I used the pinout as in the example, now have switched to this one:
| The display | The Pico |
|---|---|
| BL | GP20 |
| RST | GP21 |
| DC | GP16 |
| CS | GP17 |
| CLK | GP18 |
| DIN | GP19 |
The change:
-#define PIN_DIN 0
-#define PIN_CLK 1
-#define PIN_CS 2
-#define PIN_DC 3
-#define PIN_RESET 4
-#define PIN_BL 5
+// LCD | Pico
+
+#define PIN_DIN 19 // SPI0 TX (MOSI)
+#define PIN_CLK 18 // SPI0 SCK
+#define PIN_CS 17 // SPI0 CSn
+#define PIN_DC 16 // SPI0 RX
+#define PIN_RESET 21 // GPIO
+#define PIN_BL 20 // GPIO
@kromych thank you for getting back to me. I slowed the SERIAL_CLK_DIV 0.1f even tried 0.5f and still did not work. I do not have a CS pin on this device. I am unable to get it to function even after your suggested remapping.
I am testing the example out of the box on a 1.3" IPS LCD ST7789 display. Display Pinout
Full board to review. ST7789 1.3" IPS LCD
Understood, thanks! The omission of the CS pin on the board makes me think the manufacturer might have pulled it up/down or mux'ed with another signal? The code in the example flips the CS back and forth when sending the commands. I'll go ahead and order what you have as this has piqued my curiosity :)
Couldn't find a datasheet for the part. Planning also at rummaging through other example code out there (verilog/c++/rust) to see if anyone has come across such specimen.
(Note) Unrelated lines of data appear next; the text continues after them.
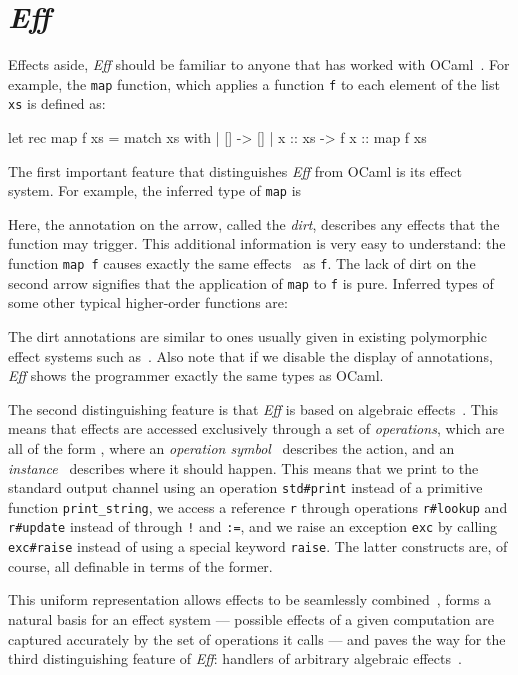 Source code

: \documentclass{LMCS}
\newcommand{\Eff}{\emph{Eff}\xspace}
\let\inline\lstinline
\begin{document}
\section{\Eff}
\label{sec:eff}

Effects aside, \Eff should be familiar to anyone that has worked with OCaml~\cite{ocaml}.
For example, the \inline{map} function,
which applies a function \inline{f} to each element of the list \inline{xs}
is defined as:
\begin{source}
  let rec map f xs =
    match xs with
    | [] -> []
    | x :: xs -> f x :: map f xs
\end{source}
The first important feature that distinguishes \Eff from OCaml is its effect system.
For example, the inferred type of \inline{map} is 

Here, the annotation on the arrow, called the \emph{dirt},
describes any effects that the function may trigger.
This additional information is very easy to understand:
the function \inline{map f} causes exactly the same effects~ as \inline{f}.
The lack of dirt on the second arrow signifies that the application of \inline{map} to \inline{f} is pure.
Inferred types of some other typical higher-order functions are:

The dirt annotations are similar to ones usually given in existing polymorphic effect systems such as~\cite{leroy2000type}.
Also note that if we disable the display of annotations, \Eff shows the programmer exactly the same types as OCaml.

The second distinguishing feature is that \Eff is based on algebraic effects~\cite{plotkin2001adequacy, plotkin2003algebraic}.
This means that effects are accessed exclusively through a set of \emph{operations},
which are all of the form ,
  where an \emph{operation symbol}~ describes the action,
  and an \emph{instance}~ describes where it should happen.
This means that we print to the standard output channel
using an operation \inline{std#print} instead of a primitive function \inline{print_string},
we access a reference \inline{r}
through operations \inline{r#lookup} and \inline{r#update} instead of through \inline{!} and \inline{:=},
and we raise an exception \inline{exc}
by calling \inline{exc#raise} instead of using a special keyword \inline{raise}.
The latter constructs are, of course, all definable in terms of the former.

This uniform representation allows effects to be seamlessly combined~\cite{hyland2006combining},
forms a natural basis for an effect system ---
possible effects of a given computation are captured accurately by the set of operations it calls ---
and paves the way for the third distinguishing feature of \Eff: handlers of arbitrary algebraic effects~\cite{plotkin2009handlers}.
\end{document}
I can't tell you how much this means @kromych! I am in the process of using this in a badge and am stuck. If you can get this working on this specific device it would be huge for me.
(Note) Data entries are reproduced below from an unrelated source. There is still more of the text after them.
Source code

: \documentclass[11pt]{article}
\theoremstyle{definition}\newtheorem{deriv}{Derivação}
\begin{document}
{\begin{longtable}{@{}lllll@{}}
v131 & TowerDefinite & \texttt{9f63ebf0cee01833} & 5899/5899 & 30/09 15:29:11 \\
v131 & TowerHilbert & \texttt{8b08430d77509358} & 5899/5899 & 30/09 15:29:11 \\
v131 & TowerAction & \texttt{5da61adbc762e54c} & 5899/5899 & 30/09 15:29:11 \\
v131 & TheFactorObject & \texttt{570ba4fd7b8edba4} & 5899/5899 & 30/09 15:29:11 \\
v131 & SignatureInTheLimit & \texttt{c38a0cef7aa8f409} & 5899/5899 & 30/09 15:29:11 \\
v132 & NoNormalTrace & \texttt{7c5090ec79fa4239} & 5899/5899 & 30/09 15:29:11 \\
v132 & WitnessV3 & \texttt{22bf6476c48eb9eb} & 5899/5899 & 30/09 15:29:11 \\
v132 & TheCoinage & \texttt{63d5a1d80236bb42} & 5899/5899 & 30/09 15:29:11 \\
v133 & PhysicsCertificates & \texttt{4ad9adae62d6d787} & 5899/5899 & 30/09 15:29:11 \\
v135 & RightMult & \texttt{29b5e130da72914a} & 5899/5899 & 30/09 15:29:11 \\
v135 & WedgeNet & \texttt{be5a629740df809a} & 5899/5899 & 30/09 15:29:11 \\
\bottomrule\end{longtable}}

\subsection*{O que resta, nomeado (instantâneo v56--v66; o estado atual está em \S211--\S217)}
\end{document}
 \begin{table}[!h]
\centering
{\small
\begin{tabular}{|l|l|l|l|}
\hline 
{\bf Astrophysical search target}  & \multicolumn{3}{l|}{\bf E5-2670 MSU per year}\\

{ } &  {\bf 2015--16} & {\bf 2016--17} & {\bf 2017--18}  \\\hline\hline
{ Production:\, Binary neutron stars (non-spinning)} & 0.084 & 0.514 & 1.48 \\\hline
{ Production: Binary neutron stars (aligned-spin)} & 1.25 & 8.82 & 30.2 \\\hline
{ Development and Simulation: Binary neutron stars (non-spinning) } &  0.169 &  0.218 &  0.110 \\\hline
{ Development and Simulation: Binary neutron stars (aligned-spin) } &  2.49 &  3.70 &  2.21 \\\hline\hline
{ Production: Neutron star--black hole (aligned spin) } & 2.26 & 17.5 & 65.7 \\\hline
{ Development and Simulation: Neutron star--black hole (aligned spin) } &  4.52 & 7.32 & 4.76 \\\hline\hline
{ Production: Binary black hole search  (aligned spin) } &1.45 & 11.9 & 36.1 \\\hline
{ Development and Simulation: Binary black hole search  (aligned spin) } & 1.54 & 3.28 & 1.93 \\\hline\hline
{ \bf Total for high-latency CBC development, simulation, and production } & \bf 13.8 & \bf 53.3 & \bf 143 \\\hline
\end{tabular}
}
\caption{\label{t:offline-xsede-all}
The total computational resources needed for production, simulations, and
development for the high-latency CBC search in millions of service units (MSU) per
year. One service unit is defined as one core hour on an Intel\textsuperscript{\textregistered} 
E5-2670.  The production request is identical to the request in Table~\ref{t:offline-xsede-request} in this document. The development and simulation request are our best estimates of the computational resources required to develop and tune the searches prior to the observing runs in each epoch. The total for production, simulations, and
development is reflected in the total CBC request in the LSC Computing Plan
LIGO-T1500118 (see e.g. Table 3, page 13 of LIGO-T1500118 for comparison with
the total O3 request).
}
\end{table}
Goal 1)have a utility to convert a color png or jpg to a .h file (assume RGB565) 2)have the display have a font to print text (as this example currently does not) 3)have the display actually display the .h image converted file.
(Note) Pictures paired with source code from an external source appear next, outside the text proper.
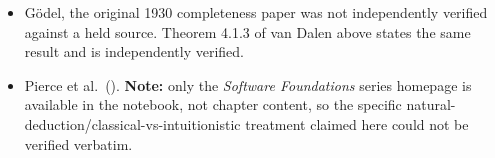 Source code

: \begin{itemize}
\item
  Gödel, the original 1930 completeness paper was not independently verified against a held source. Theorem 4.1.3 of van Dalen above states the same result and is independently verified.
\item
  Pierce et al.~(\cite{PierceSF}). \textbf{Note:} only the \emph{Software Foundations} series homepage is available in the notebook, not chapter content, so the specific natural-deduction/classical-vs-intuitionistic treatment claimed here could not be verified verbatim.
\end{itemize}
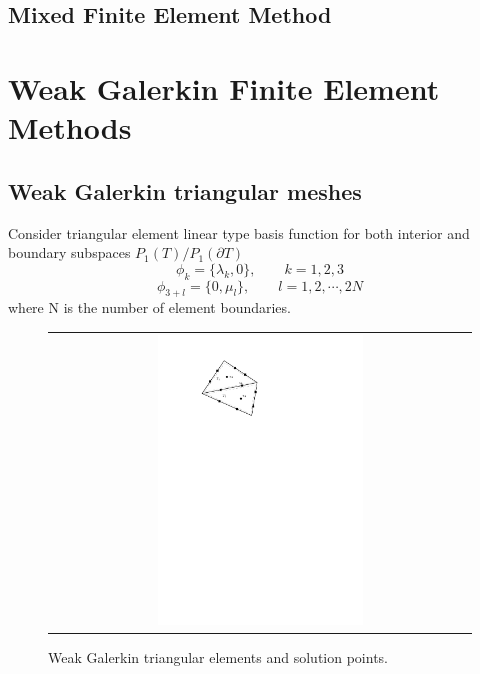 \subsection{Mixed Finite Element Method}



\section{Weak Galerkin Finite Element Methods}
\subsection{Weak Galerkin triangular meshes}

Consider triangular element linear type basis function for both interior and boundary subspaces $ P_{1}(T) / P_{1} (\partial T) $
\begin{equation}
\phi_{k} = \{ \lambda_{k}, 0 \}, \qquad k = 1,2, 3
\end{equation}
\begin{equation}
\phi_{3 + l} = \{ 0, \mu_{l} \}, \qquad l = 1, 2, \cdots , 2N
\end{equation}
where N is the number of element boundaries.

\begin{figure}[h]
	\centering
	\begin{tabular}{c}
		\includegraphics[width=0.5\textwidth]{./pics/triangle.pdf}
	\end{tabular}
	\caption{\footnotesize Weak Galerkin triangular elements and solution points.}\label{fig1: triangle}
\end{figure}

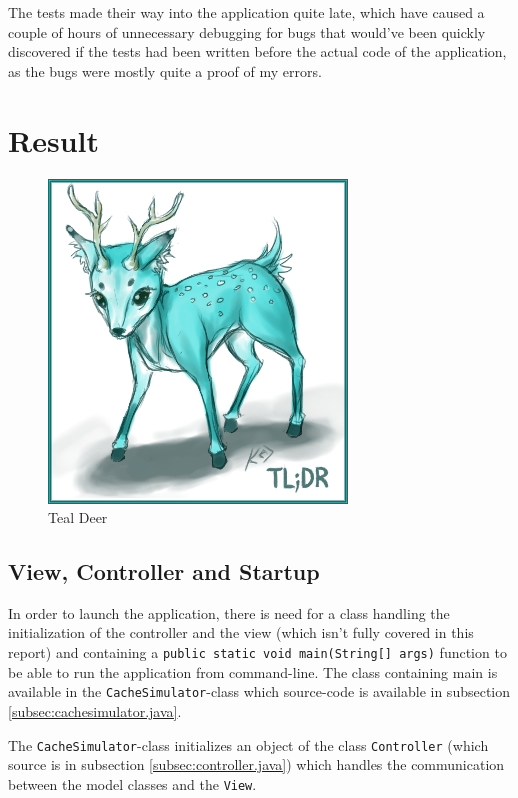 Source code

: \documentclass[a4paper]{scrreprt}
\begin{document}
The tests made their way into the application quite late, which have caused a couple of hours of unnecessary debugging for bugs that would've been quickly discovered if the tests had been written before the actual code of the application, as the bugs were mostly quite a proof of my errors.

\chapter{Result}
\label{sec:result}

\begin{figure}[h]
  \begin{center}
    \includegraphics[scale=.5]{tldr.jpg}
    \caption{Teal Deer}
    \label{fig:sd}
  \end{center}
\end{figure}

\section{View, Controller and Startup}
\label{sec:sup}

In order to launch the application, there is need for a class handling the initialization of the controller and the view (which isn't fully covered in this report) and containing a \texttt{public static void main(String[] args)} function to be able to run the application from command-line. The class containing main is available in the \texttt{CacheSimulator}-class which source-code is available in subsection \ref{subsec:cachesimulator.java}.

The \texttt{CacheSimulator}-class initializes an object of the class \texttt{Controller} (which source is in subsection \ref{subsec:controller.java}) which handles the communication between the model classes and the \texttt{View}.
\end{document}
@kromych possible datasheet? datasheet
Thanks! That's a datasheet for the display driver; would be great to have one for the SPI interface used in the board you got. From the absence of CS, the polarity and the phase used for sampling SPI data most certainly have to be adjusted (4 combinations, spi_set_format in the SDK).
Adding spi_init and spi_init_format to this particular example looks like butchering it as in all fairness the example serves another purpose as much as I understand. Changing polarity can be done with inverting the signal (see the adjacent PIO SPI example) whereas the phase is harder to handle to me using PIO due to my current ~low experience with PIO. Hopefully someone with the solid knowledge of PIO comes across this thread and adds support for adjusting the polarity and phase employing the PIO in a natural way. Until then, I'll keep poking at this.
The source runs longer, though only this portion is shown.